═══ THE RECORDS ═══

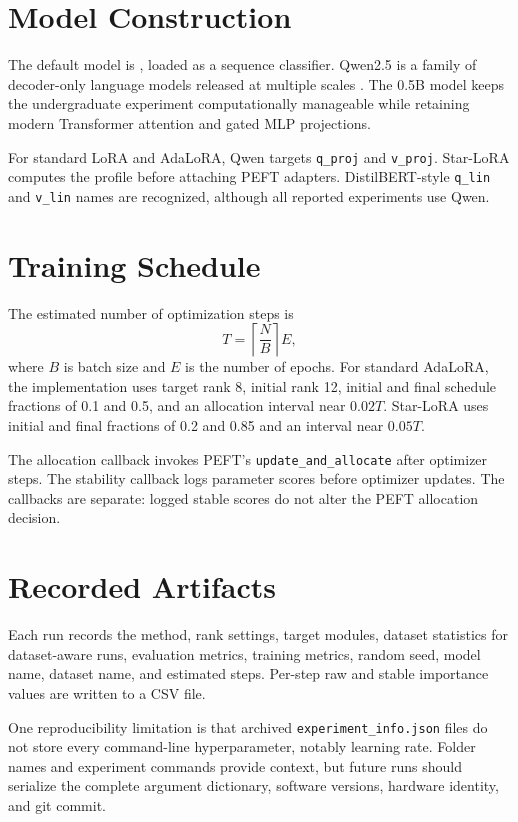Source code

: \section{Model Construction}

The default model is \qwenmodel, loaded as a sequence classifier. Qwen2.5 is a family of
decoder-only language models released at multiple scales \citep{yang2024qwen25}. The 0.5B model
keeps the undergraduate experiment computationally manageable while retaining modern Transformer
attention and gated MLP projections.

For standard LoRA and AdaLoRA, Qwen targets \texttt{q\_proj} and \texttt{v\_proj}. Star-LoRA
computes the profile before attaching PEFT adapters. DistilBERT-style \texttt{q\_lin} and
\texttt{v\_lin} names are recognized, although all reported experiments use Qwen.

\section{Training Schedule}

The estimated number of optimization steps is
\begin{equation}
  T = \left\lceil\frac{N}{B}\right\rceil E,
\end{equation}
where $B$ is batch size and $E$ is the number of epochs. For standard AdaLoRA, the implementation
uses target rank 8, initial rank 12, initial and final schedule fractions of 0.1 and 0.5, and an
allocation interval near $0.02T$. Star-LoRA uses initial and final fractions of 0.2 and 0.85 and
an interval near $0.05T$.

The allocation callback invokes PEFT's \texttt{update\_and\_allocate} after optimizer steps.
The stability callback logs parameter scores before optimizer updates. The callbacks are separate:
logged stable scores do not alter the PEFT allocation decision.

\section{Recorded Artifacts}

Each run records the method, rank settings, target modules, dataset statistics for dataset-aware
runs, evaluation metrics, training metrics, random seed, model name, dataset name, and estimated
steps. Per-step raw and stable importance values are written to a CSV file.

One reproducibility limitation is that archived \texttt{experiment\_info.json} files do not store
every command-line hyperparameter, notably learning rate. Folder names and experiment commands
provide context, but future runs should serialize the complete argument dictionary, software
versions, hardware identity, and git commit.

═══

Look through the entries above and find each line where the word "texttt" occurs; copy those lines.

For standard LoRA and AdaLoRA, Qwen targets \texttt{q\_proj} and \texttt{v\_proj}. Star-LoRA
computes the profile before attaching PEFT adapters. DistilBERT-style \texttt{q\_lin} and
\texttt{v\_lin} names are recognized, although all reported experiments use Qwen.
The allocation callback invokes PEFT's \texttt{update\_and\_allocate} after optimizer steps.
One reproducibility limitation is that archived \texttt{experiment\_info.json} files do not store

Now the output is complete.